The pilot who once flew fugitive financier Robert Vesco from place to place remembers him as a fearful “white knuckles passenger.” Vesco’s coloring these days is more likely an outraged shade of purple. Last month the pilot, a 45-year-old daredevil named Alwyn (“Ike”) Eisenhauer, “repossessed” Vesco’s $3.5 million Boeing 707, flying it from Panama to New Jersey, where it was impounded by a court order.
Eisenhauer pulled off the brazen stunt in order to collect about $55,000 in back pay and other expenses that he says Vesco owes him. It was one of the few successful attempts to recover anything from Vesco, who is accused of bilking $224 million from overseas mutual funds. For more than two years Vesco has been living in the Bahamas and Costa Rica.
In 1971 Eisenhauer, then Vesco’s chief pilot, helped his boss lease the surplus airplane and oversaw the refitting to include such amenities as a bar, sauna and dance floor. Then, when Vesco’s financial network soured, Eisenhauer’s job fell through, and about two months ago Vesco ordered the jet parked in Panama, where he thought it would be safe from his creditors.

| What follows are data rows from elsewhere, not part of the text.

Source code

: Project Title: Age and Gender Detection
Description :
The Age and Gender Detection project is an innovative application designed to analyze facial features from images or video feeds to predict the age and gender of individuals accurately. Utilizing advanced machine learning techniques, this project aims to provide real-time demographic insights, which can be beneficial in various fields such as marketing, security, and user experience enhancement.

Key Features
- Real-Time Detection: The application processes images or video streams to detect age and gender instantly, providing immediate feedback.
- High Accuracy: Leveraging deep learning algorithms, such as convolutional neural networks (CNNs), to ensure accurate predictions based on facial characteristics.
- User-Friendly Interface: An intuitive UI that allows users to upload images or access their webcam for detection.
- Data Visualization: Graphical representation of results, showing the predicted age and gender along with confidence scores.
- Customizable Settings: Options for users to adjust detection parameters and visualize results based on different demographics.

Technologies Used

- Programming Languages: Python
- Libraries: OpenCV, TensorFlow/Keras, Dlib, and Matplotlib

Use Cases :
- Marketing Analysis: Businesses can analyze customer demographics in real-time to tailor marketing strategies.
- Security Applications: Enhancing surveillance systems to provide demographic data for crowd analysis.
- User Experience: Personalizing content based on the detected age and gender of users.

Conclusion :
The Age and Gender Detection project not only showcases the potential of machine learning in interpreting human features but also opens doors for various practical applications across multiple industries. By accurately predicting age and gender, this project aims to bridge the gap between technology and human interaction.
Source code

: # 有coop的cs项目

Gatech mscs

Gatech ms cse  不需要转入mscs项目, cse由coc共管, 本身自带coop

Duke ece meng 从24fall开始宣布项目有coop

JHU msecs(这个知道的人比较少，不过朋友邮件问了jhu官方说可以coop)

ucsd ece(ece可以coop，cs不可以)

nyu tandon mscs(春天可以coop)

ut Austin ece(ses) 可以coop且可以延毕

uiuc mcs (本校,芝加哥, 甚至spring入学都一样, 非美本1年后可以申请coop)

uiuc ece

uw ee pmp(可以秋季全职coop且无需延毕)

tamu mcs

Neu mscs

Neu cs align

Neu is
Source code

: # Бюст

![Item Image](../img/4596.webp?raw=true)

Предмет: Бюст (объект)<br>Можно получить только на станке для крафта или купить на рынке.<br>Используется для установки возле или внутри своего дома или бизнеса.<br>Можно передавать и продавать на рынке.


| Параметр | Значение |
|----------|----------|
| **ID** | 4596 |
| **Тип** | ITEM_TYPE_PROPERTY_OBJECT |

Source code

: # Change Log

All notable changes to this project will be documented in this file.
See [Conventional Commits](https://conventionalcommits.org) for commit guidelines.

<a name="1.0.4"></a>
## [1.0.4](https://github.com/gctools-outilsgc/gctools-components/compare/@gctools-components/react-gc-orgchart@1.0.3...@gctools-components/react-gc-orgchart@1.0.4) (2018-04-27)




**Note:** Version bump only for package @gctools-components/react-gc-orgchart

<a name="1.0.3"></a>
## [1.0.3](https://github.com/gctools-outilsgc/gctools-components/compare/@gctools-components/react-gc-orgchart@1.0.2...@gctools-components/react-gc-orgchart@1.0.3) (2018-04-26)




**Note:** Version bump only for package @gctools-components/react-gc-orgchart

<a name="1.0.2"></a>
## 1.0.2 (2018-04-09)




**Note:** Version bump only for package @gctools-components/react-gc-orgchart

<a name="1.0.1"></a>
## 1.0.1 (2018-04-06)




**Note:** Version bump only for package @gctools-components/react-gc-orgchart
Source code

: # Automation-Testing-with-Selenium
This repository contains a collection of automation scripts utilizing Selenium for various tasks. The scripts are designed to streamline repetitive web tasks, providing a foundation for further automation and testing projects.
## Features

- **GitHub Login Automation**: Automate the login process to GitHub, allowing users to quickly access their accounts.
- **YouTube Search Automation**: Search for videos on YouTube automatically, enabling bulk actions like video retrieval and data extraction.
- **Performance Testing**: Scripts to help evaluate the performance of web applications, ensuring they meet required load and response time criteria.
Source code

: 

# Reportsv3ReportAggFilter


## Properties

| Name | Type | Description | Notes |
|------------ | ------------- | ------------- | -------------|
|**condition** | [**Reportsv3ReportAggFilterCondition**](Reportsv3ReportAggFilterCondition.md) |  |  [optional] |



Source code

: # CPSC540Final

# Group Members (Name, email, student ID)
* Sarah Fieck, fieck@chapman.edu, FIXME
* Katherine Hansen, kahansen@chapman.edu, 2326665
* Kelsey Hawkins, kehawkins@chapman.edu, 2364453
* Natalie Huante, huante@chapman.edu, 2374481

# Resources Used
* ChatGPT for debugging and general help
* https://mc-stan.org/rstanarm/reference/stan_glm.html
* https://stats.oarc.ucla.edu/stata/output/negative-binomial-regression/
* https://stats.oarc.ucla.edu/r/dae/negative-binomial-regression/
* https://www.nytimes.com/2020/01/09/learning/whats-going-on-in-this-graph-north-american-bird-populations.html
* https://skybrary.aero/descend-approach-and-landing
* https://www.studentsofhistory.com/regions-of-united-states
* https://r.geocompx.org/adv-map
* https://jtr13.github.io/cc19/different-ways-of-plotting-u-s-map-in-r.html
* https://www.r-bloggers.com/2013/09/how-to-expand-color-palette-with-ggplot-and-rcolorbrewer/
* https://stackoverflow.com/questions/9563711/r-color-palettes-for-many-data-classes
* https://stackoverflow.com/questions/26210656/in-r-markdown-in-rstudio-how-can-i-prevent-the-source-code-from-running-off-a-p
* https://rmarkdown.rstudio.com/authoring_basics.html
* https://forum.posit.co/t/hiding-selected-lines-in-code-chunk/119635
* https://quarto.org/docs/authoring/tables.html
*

Back in the United States, Eisenhauer proposed sneaking the plane home to a New Jersey judge, who gave tacit approval to the scheme on behalf of the airplane’s owners, a holding company that had gone into receivership. The plane is its principal asset.
Eisenhauer and a crew of two flew to Panama on a commercial jet and wangled a meeting with the country’s director of civil aviation. The official was still angry because the pilots Vesco had hired to fly the airplane to Panama had landed without the proper clearance. Brags Eisenhauer: “I wrote a beautiful letter apologizing and explaining I represented the legal owner.” Then he sat down for a formal meeting with the Panamanian official, where the two discovered they were both old fighter pilots. “He came around the desk and shook my hand with both of his,” says Eisenhauer. It was then he knew the ploy had worked. Eisenhauer and his crew went to the airfield, readied the plane and made an uneventful flight to the United States.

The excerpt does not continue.